• TASK
Every line that contains the word "pagina" should be copied from the records below.

• DATA
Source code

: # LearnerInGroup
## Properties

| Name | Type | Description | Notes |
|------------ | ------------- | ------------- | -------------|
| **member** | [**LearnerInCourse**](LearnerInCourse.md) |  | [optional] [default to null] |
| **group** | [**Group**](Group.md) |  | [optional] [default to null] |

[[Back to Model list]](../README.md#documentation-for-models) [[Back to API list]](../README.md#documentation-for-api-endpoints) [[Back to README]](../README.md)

==

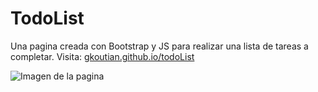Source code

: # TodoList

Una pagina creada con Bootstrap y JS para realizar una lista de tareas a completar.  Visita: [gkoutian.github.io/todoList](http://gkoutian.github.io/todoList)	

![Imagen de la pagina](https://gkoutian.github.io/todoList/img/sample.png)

• EXPECTED ANSWER
Una pagina creada con Bootstrap y JS para realizar una lista de tareas a completar.  Visita: [gkoutian.github.io/todoList](http://gkoutian.github.io/todoList)	
![Imagen de la pagina](https://gkoutian.github.io/todoList/img/sample.png)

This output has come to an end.